▶ _Work to complete_:
Could you please retype exactly the lines from the start of the records below through the line that contains "Hi everyone! This", both included, and leave out the pictures?

▶ _Records for the exercise_:
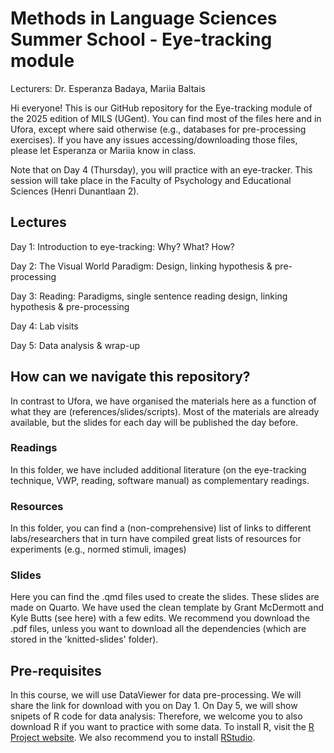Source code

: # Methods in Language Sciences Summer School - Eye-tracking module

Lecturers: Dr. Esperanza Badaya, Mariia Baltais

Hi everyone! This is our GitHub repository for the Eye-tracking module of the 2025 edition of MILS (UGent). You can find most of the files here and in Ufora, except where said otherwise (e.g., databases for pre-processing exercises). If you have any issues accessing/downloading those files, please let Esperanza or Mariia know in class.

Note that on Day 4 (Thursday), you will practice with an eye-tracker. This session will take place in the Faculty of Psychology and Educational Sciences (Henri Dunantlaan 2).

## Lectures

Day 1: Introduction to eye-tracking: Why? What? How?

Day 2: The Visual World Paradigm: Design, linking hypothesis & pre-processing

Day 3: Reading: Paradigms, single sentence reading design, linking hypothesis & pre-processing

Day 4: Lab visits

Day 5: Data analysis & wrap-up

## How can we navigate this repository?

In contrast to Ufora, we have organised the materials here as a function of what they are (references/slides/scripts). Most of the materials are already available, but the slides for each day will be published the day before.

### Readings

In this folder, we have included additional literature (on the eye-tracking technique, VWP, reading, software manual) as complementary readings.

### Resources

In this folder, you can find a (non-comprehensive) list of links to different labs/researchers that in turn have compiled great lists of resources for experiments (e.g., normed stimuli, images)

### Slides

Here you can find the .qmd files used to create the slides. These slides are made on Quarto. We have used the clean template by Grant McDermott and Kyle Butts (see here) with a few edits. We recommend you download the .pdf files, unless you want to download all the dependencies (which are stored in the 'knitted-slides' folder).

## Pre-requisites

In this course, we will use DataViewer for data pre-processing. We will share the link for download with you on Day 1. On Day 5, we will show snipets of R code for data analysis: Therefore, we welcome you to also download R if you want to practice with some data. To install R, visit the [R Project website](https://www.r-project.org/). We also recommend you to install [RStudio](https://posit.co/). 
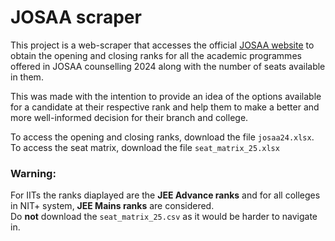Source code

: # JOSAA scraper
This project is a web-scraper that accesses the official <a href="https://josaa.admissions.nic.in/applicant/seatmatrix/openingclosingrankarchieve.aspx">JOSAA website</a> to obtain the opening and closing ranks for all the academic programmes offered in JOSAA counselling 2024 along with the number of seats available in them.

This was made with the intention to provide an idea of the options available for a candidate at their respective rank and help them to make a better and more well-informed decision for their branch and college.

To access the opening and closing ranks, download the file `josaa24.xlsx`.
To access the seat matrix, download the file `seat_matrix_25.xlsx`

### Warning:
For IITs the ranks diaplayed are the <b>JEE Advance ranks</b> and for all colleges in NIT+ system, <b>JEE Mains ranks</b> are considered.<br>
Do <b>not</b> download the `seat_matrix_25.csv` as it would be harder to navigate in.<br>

▶ _Exercise output_:
Source code

: # Methods in Language Sciences Summer School - Eye-tracking module

Lecturers: Dr. Esperanza Badaya, Mariia Baltais

Hi everyone! This is our GitHub repository for the Eye-tracking module of the 2025 edition of MILS (UGent). You can find most of the files here and in Ufora, except where said otherwise (e.g., databases for pre-processing exercises). If you have any issues accessing/downloading those files, please let Esperanza or Mariia know in class.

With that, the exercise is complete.